_Excerpts from a dataset:_
----------------
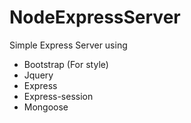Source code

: # NodeExpressServer
Simple Express Server using
- Bootstrap (For style)
- Jquery
- Express
- Express-session
- Mongoose
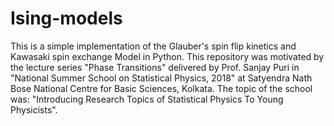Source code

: # Ising-models
This is a simple implementation of the Glauber's spin flip kinetics and Kawasaki spin exchange Model in Python. This repository was motivated by the lecture series "Phase Transitions" delivered by Prof. Sanjay Puri in "National Summer School on Statistical Physics, 2018" at Satyendra Nath Bose National Centre for Basic Sciences, Kolkata. The topic of the school was: "Introducing Research Topics of Statistical Physics To Young Physicists".
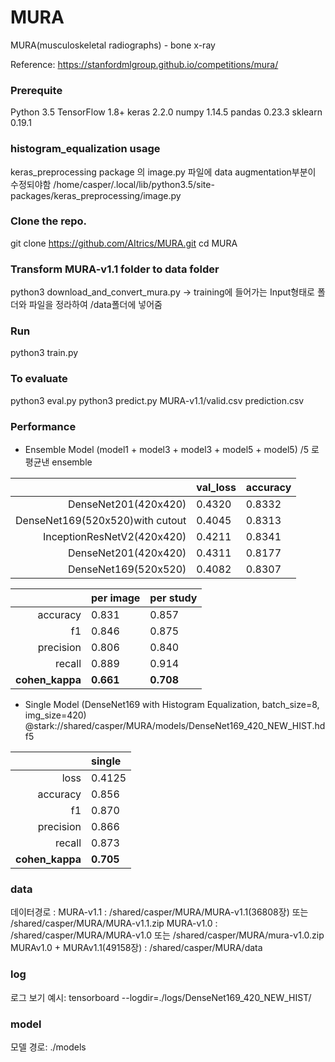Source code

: # MURA
MURA(musculoskeletal radiographs) - bone x-ray

Reference: https://stanfordmlgroup.github.io/competitions/mura/

### Prerequite
Python 3.5
TensorFlow 1.8+
keras 2.2.0
numpy 1.14.5
pandas 0.23.3
sklearn 0.19.1

### histogram_equalization usage
keras_preprocessing package 의 image.py 파일에 data augmentation부분이 수정되야함
/home/casper/.local/lib/python3.5/site-packages/keras_preprocessing/image.py

### Clone the repo.
git clone https://github.com/AItrics/MURA.git
cd MURA

### Transform MURA-v1.1 folder to data folder
python3 download_and_convert_mura.py
-> training에 들어가는 Input형태로 폴더와 파일을 정라하여 /data폴더에 넣어줌

### Run
python3 train.py

### To evaluate
python3 eval.py
python3 predict.py MURA-v1.1/valid.csv prediction.csv

### Performance 
- Ensemble Model
(model1 + model3 + model3  + model5 + model5) /5 로 평균낸 ensemble

|                                  | val_loss  | accuracy  |
| -------------------------------: | :-------- | :---------|
|  DenseNet201(420x420)            | 0.4320    | 0.8332    |
|  DenseNet169(520x520)with cutout | 0.4045    | 0.8313    |
|  InceptionResNetV2(420x420)      | 0.4211    | 0.8341    |
|  DenseNet201(420x420)            | 0.4311    | 0.8177    |
|  DenseNet169(520x520)            | 0.4082    | 0.8307    |

|                 | per image | per study |
| --------------: | :-------- | :---------|
|    accuracy     | 0.831     | 0.857     |
|       f1        | 0.846     | 0.875     |
|    precision    | 0.806     | 0.840     |
|     recall      | 0.889     | 0.914     |
| **cohen_kappa** | **0.661** | **0.708** |


- Single Model (DenseNet169 with Histogram Equalization, batch_size=8,  img_size=420)
@stark://shared/casper/MURA/models/DenseNet169_420_NEW_HIST.hdf5

|                 | single    | 
| --------------: | :-------- | 
|      loss       | 0.4125    | 
|    accuracy     | 0.856     | 
|       f1        | 0.870     | 
|    precision    | 0.866     | 
|     recall      | 0.873     | 
| **cohen_kappa** | **0.705** | 

### data
데이터경로 :
MURA-v1.1 : /shared/casper/MURA/MURA-v1.1(36808장) 또는 /shared/casper/MURA/MURA-v1.1.zip 
MURA-v1.0 : /shared/casper/MURA/MURA-v1.0          또는 /shared/casper/MURA/mura-v1.0.zip
MURAv1.0 + MURAv1.1(49158장) : /shared/casper/MURA/data 

### log
로그 보기 예시:
tensorboard --logdir=./logs/DenseNet169_420_NEW_HIST/

### model
모델 경로:
./models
----------------
_Work instructions:_
Write out each entry word for word, images excluded.

_Output for this exercise:_
Source code

: # NodeExpressServer
Simple Express Server using
- Bootstrap (For style)
- Jquery
- Express
- Express-session
- Mongoose
Source code

: # Ising-models
This is a simple implementation of the Glauber's spin flip kinetics and Kawasaki spin exchange Model in Python. This repository was motivated by the lecture series "Phase Transitions" delivered by Prof. Sanjay Puri in "National Summer School on Statistical Physics, 2018" at Satyendra Nath Bose National Centre for Basic Sciences, Kolkata. The topic of the school was: "Introducing Research Topics of Statistical Physics To Young Physicists".
Source code

: # MURA
MURA(musculoskeletal radiographs) - bone x-ray

Reference: https://stanfordmlgroup.github.io/competitions/mura/

### Prerequite
Python 3.5
TensorFlow 1.8+
keras 2.2.0
numpy 1.14.5
pandas 0.23.3
sklearn 0.19.1

### histogram_equalization usage
keras_preprocessing package 의 image.py 파일에 data augmentation부분이 수정되야함
/home/casper/.local/lib/python3.5/site-packages/keras_preprocessing/image.py

### Clone the repo.
git clone https://github.com/AItrics/MURA.git
cd MURA

### Transform MURA-v1.1 folder to data folder
python3 download_and_convert_mura.py
-> training에 들어가는 Input형태로 폴더와 파일을 정라하여 /data폴더에 넣어줌

### Run
python3 train.py

### To evaluate
python3 eval.py
python3 predict.py MURA-v1.1/valid.csv prediction.csv

### Performance 
- Ensemble Model
(model1 + model3 + model3  + model5 + model5) /5 로 평균낸 ensemble

|                                  | val_loss  | accuracy  |
| -------------------------------: | :-------- | :---------|
|  DenseNet201(420x420)            | 0.4320    | 0.8332    |
|  DenseNet169(520x520)with cutout | 0.4045    | 0.8313    |
|  InceptionResNetV2(420x420)      | 0.4211    | 0.8341    |
|  DenseNet201(420x420)            | 0.4311    | 0.8177    |
|  DenseNet169(520x520)            | 0.4082    | 0.8307    |

|                 | per image | per study |
| --------------: | :-------- | :---------|
|    accuracy     | 0.831     | 0.857     |
|       f1        | 0.846     | 0.875     |
|    precision    | 0.806     | 0.840     |
|     recall      | 0.889     | 0.914     |
| **cohen_kappa** | **0.661** | **0.708** |


- Single Model (DenseNet169 with Histogram Equalization, batch_size=8,  img_size=420)
@stark://shared/casper/MURA/models/DenseNet169_420_NEW_HIST.hdf5

|                 | single    | 
| --------------: | :-------- | 
|      loss       | 0.4125    | 
|    accuracy     | 0.856     | 
|       f1        | 0.870     | 
|    precision    | 0.866     | 
|     recall      | 0.873     | 
| **cohen_kappa** | **0.705** | 

### data
데이터경로 :
MURA-v1.1 : /shared/casper/MURA/MURA-v1.1(36808장) 또는 /shared/casper/MURA/MURA-v1.1.zip 
MURA-v1.0 : /shared/casper/MURA/MURA-v1.0          또는 /shared/casper/MURA/mura-v1.0.zip
MURAv1.0 + MURAv1.1(49158장) : /shared/casper/MURA/data 

### log
로그 보기 예시:
tensorboard --logdir=./logs/DenseNet169_420_NEW_HIST/

### model
모델 경로:
./models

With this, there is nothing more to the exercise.